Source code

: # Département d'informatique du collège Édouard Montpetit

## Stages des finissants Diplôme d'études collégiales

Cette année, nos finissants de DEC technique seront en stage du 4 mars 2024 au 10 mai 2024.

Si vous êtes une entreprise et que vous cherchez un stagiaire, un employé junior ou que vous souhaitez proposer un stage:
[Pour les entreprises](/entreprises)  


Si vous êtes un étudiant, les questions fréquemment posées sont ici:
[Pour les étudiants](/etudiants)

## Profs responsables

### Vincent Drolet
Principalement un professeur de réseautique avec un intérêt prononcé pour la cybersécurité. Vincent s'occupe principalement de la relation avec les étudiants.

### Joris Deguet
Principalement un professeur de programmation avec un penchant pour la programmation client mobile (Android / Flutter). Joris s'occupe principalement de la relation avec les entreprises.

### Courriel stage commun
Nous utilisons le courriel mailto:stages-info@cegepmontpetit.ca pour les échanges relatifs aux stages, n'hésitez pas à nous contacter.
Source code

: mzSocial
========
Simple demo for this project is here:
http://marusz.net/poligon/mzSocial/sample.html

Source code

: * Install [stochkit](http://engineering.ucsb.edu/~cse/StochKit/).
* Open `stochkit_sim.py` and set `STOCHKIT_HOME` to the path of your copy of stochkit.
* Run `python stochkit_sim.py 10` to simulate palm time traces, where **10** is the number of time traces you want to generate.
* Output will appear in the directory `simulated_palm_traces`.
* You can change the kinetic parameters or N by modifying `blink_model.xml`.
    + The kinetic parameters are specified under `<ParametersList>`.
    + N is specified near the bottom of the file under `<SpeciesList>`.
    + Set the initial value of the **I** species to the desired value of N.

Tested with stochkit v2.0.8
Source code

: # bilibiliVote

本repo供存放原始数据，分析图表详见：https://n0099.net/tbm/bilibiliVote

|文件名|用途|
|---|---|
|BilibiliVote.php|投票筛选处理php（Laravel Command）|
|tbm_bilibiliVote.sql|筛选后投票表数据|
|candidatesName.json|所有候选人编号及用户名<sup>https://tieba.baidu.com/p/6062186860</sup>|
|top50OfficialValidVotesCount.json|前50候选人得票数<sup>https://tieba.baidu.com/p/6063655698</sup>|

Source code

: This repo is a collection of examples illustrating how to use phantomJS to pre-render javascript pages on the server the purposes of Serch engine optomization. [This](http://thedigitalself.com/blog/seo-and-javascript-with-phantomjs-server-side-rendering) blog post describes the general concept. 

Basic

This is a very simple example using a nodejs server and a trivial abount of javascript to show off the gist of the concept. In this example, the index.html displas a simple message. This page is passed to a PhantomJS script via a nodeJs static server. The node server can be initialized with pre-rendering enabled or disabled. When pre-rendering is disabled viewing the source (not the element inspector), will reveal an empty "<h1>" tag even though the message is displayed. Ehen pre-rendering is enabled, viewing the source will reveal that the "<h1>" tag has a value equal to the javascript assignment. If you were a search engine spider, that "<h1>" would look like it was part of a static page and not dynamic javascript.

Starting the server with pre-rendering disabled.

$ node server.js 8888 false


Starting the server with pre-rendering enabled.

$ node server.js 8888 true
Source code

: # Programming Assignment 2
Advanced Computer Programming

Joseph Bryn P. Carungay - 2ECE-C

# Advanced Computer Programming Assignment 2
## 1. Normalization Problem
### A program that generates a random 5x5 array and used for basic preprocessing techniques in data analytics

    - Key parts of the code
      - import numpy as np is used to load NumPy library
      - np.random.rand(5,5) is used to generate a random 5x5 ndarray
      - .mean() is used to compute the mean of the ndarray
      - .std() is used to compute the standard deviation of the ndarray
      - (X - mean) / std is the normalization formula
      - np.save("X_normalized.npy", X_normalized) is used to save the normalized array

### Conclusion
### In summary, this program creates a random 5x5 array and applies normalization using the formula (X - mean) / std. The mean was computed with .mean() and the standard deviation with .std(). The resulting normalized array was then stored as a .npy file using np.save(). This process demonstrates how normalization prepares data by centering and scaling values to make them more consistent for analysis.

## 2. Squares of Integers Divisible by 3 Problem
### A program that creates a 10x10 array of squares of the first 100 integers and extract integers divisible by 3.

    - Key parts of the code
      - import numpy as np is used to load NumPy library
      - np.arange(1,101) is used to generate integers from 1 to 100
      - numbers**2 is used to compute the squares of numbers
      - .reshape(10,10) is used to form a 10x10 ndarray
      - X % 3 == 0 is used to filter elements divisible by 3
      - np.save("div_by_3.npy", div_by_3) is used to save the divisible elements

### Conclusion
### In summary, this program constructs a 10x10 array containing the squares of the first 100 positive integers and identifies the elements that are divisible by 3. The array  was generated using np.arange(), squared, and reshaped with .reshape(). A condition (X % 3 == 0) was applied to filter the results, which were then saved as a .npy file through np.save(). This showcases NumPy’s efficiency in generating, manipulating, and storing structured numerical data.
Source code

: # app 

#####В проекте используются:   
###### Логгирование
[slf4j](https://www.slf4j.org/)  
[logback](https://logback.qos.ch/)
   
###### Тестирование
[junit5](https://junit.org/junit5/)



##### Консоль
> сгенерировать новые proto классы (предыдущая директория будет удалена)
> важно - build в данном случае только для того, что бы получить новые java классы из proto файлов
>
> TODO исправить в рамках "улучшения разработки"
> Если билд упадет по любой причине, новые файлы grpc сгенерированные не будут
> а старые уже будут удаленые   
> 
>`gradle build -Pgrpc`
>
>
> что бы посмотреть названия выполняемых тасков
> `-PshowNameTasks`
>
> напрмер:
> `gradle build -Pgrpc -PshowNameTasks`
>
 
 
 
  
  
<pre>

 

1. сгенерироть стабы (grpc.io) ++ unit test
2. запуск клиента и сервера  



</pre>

▬▬▬▬▬▬▬▬▬▬

## TASK DESCRIPTION
With the line that has "want to generate." as the first and the line that has "kinetic parameters are" as the last, repeat exactly that run of lines above and no more.

## OUTPUT OF THE EXERCISE
* Run `python stochkit_sim.py 10` to simulate palm time traces, where **10** is the number of time traces you want to generate.
* Output will appear in the directory `simulated_palm_traces`.
* You can change the kinetic parameters or N by modifying `blink_model.xml`.
    + The kinetic parameters are specified under `<ParametersList>`.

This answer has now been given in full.